Chris slapped both thighs with his large hands and stood up. “Okay,” he said. “Let’s leave it there for now, Benny.” I got to my feet and started for the door. When I was part of the way through it, I turned back to face Chris Savas.

“Was there a lot more to Pambos than met the eye, Chris?” Savas winced. At first I thought that was all I was going to get, then he volunteered:

“There’s this whole Cyprus thing.” I waited for him to elaborate, but he had told me all he intended to. We shook hands and in a minute I was walking down the broad front steps of Niagara Regional to the friendly trees of Church Street.

TEN

“Hello, is Phil there?” This time it was a man. I explained that this number had been recently reissued and suggested that he should check with the directory or the operator about the whereabouts of his friend. I envied Phil his devoted friends and was inclined to be a little hard on him for not keeping them abreast of his moves from place to place. I wondered if I would get calls forwarded to me from the City House. I made a mental note to phone Gus at the bar and give him my new number. For some reason, known best to my marrow, I didn’t get around to it for several weeks.

I tried to get Pambos out of my head. He was dead. There’d be no more viewing of his treasures, no more discussions about the poisoning of Napoleon. Pambos was dead. It seemed strange, hard to accept. The image of him moving his coffee cup closer to me at the counter at the United was still at least as clear as the one with the letter-opener. As I looked around the room, I could see him disposing of the contents of my cardboard boxes and then flattening out the cartons and tying them with string. I thought I’d better give myself time, and began with a big bath in my new tub.

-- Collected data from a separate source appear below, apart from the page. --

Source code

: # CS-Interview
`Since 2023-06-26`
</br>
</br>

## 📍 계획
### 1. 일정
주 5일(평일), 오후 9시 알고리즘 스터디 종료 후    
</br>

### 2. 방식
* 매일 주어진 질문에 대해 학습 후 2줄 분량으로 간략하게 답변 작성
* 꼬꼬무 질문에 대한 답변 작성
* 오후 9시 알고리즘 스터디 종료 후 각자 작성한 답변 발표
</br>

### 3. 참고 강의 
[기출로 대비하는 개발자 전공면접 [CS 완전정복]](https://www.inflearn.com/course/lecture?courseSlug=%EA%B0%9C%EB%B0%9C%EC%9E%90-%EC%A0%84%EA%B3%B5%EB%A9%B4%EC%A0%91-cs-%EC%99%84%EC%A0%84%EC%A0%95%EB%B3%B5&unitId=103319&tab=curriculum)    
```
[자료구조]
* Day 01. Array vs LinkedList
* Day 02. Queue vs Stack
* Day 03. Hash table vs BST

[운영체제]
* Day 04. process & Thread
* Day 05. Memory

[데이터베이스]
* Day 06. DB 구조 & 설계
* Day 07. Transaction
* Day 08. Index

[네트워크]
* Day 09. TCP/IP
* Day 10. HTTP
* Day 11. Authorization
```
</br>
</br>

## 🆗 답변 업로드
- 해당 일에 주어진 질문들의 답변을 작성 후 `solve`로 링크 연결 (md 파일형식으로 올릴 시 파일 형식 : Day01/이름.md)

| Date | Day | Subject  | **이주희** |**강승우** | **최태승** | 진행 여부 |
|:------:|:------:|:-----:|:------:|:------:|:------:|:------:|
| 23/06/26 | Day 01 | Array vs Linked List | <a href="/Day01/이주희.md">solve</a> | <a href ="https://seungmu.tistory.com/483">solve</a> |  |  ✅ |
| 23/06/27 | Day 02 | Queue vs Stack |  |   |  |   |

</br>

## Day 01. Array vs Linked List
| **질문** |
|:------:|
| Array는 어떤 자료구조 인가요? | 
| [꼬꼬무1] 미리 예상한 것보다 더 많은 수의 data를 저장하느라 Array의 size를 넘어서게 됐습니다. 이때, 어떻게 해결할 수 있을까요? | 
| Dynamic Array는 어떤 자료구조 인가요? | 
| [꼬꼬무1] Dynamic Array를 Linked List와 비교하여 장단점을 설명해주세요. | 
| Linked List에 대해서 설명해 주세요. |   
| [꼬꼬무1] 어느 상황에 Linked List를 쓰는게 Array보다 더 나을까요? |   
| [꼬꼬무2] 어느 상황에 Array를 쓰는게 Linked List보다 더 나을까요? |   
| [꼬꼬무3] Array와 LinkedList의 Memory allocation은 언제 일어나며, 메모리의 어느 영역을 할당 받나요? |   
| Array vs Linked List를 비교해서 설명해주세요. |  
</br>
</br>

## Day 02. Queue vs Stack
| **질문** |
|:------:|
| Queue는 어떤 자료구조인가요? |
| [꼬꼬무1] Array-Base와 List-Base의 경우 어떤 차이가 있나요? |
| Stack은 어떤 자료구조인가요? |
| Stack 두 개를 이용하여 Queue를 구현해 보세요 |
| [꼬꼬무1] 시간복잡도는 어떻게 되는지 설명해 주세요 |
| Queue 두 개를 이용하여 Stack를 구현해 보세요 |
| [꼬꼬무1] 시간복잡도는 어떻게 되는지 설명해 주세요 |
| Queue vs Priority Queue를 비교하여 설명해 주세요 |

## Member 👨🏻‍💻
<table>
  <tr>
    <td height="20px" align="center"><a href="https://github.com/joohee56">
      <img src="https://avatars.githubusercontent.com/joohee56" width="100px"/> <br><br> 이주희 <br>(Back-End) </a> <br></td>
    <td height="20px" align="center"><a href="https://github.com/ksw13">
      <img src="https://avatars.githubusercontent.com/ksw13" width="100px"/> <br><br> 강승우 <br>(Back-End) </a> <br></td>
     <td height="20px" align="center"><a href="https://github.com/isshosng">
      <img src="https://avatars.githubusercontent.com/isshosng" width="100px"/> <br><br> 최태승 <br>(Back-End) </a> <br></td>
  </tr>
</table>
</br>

Climbing out and drying myself with one of the new towels I’d bought to mark my progress from King Street to Court Street, I began to feel better. I guess it comes to those who discover themselves to be, in spite of a narrow miss, still among the living. I’d just settled down to a book with a title that began
The Man Who …,
when the phone rang. I thought that I would be angry if it was Phil calling to pick up his messages.

“Hello?”

“Mr. Cooperman?” It wasn’t a voice I knew, and I was slightly alarmed that my new number had been traced so quickly. I began to regret the unkind thoughts I’d entertained for Phil’s pals.

“That’s right.” He didn’t speak up immediately. I added: “Who is this?”

“Sorry to bother you so late …” he continued, ignoring my question.

“Nobody else worries. Who are you and what’s on your mind?” Again, the silence between the question and the answer was alarming, not enough for me to grab my clothes and retreat back to King Street, but just enough to make my throat feet dry.

“Mr. Abraham would like to see you.”

“Mr.
Jonah
Abraham?”

“That’s right. He said he’d make it worth your while.” So, my friend from the other side of the curtains wanted to compare notes or get me to back up what he told the cops about his being in Pambos’s office before I got there. He must be a worried man, judging by the hour.

“Not a social call, then?” I gave him a few seconds to respond. He didn’t. “Tell him I’ll see him tomorrow. He can find out where my office is. I’m in the yellow pages.”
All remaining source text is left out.